---------- Excerpted records

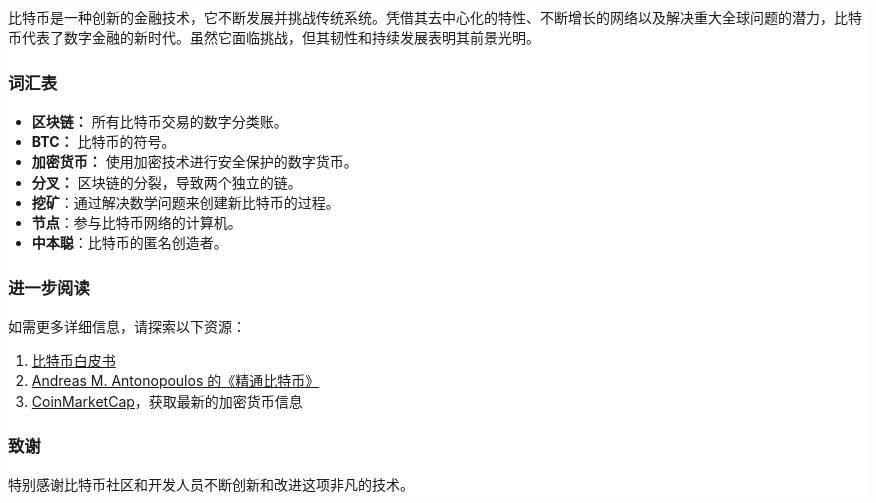 比特币是一种创新的金融技术，它不断发展并挑战传统系统。凭借其去中心化的特性、不断增长的网络以及解决重大全球问题的潜力，比特币代表了数字金融的新时代。虽然它面临挑战，但其韧性和持续发展表明其前景光明。

### 词汇表

- **区块链：** 所有比特币交易的数字分类账。
- **BTC：** 比特币的符号。
- **加密货币：** 使用加密技术进行安全保护的数字货币。
- **分叉：** 区块链的分裂，导致两个独立的链。
- **挖矿**：通过解决数学问题来创建新比特币的过程。
- **节点**：参与比特币网络的计算机。
- **中本聪**：比特币的匿名创造者。

### 进一步阅读

如需更多详细信息，请探索以下资源：

1. [比特币白皮书](https://bitcoin.org/bitcoin.pdf)
2. [Andreas M. Antonopoulos 的《精通比特币》](https://github.com/bitcoinbook/bitcoinbook)
3. [CoinMarketCap](https://coinmarketcap.com)，获取最新的加密货币信息

### 致谢

特别感谢比特币社区和开发人员不断创新和改进这项非凡的技术。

--------------------

→ What this task involves
Report how many lines above hold "https", number only.

→ Worked solution
3